An Australian man who spent five years in Guantanamo Bay before admitting terrorism offences has filed an appeal against his conviction.
David Hicks pleaded guilty to providing material support for terrorism in 2007 as part of a deal that saw him repatriated and later freed.
His US-based lawyers now want to see his conviction overturned.
They are arguing that a ruling in another case that struck down similar charges should be applied to Hicks.
They also say that agreeing to admit the charges was the only way he could secure his release.
Hick's lawyers are seeking to apply a ruling in the case of Osama Bin Laden's former driver and bodyguard, Salim Hamdan, to his case.
An appeals court ruled last year that providing material support for terrorism was not recognised as a war crime when Hamdan was in Afghanistan.
Both he and Hicks were prosecuted under a law enacted in 2006 and applied retroactively - something the court subsequently ruled could not be done.

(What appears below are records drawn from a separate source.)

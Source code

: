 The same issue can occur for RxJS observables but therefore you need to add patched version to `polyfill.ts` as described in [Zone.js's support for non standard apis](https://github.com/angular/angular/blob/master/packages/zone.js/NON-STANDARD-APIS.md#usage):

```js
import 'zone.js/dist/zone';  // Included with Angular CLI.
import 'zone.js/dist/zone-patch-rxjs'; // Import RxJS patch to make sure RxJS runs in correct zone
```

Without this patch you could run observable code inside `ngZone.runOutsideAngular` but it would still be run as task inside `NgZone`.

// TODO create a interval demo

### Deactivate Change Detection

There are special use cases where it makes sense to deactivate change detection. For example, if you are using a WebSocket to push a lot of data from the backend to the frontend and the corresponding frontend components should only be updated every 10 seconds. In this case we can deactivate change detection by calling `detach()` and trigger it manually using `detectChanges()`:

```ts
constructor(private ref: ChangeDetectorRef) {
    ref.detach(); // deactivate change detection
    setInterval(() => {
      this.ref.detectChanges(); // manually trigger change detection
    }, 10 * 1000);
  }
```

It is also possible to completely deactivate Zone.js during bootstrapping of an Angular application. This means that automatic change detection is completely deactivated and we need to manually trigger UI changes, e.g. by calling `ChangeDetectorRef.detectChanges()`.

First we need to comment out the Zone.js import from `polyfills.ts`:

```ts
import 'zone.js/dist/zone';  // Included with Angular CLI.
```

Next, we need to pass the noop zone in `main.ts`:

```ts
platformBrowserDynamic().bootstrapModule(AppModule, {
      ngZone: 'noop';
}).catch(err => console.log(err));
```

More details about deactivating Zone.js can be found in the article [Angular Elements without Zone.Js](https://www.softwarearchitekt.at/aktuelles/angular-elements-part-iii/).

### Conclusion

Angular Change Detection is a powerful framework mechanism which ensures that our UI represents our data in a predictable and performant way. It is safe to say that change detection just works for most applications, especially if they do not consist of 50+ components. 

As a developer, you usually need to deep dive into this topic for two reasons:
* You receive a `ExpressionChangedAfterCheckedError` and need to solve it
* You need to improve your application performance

"Years after Hicks was convicted and served his sentence, a federal court has concluded that the process by which he was convicted was unlawful," said Wells Dixon of the Centre for Constitutional Rights, which is representing Hicks.
He also said that Hicks saw a guilty plea as his only option.
"He literally had no choice under those circumstances,'' he said. "It was either plead guilty or follow through with his plan to commit suicide.''
The appeal was filed on Tuesday with the US Court of Military Commission Review.
A Pentagon spokesman said Hicks had waived his right to appeal as part of the plea deal - but Hicks' lawyers say the paperwork was improperly filed.
David Hicks, a convert to Islam who later renounced the faith, was captured with Taleban forces in Afghanistan in 2001.
He admitted attending paramilitary training camps in Afghanistan, but argued he did not believe they were linked to terrorism.
He is now living in Australia, after being released from prison in December 2007.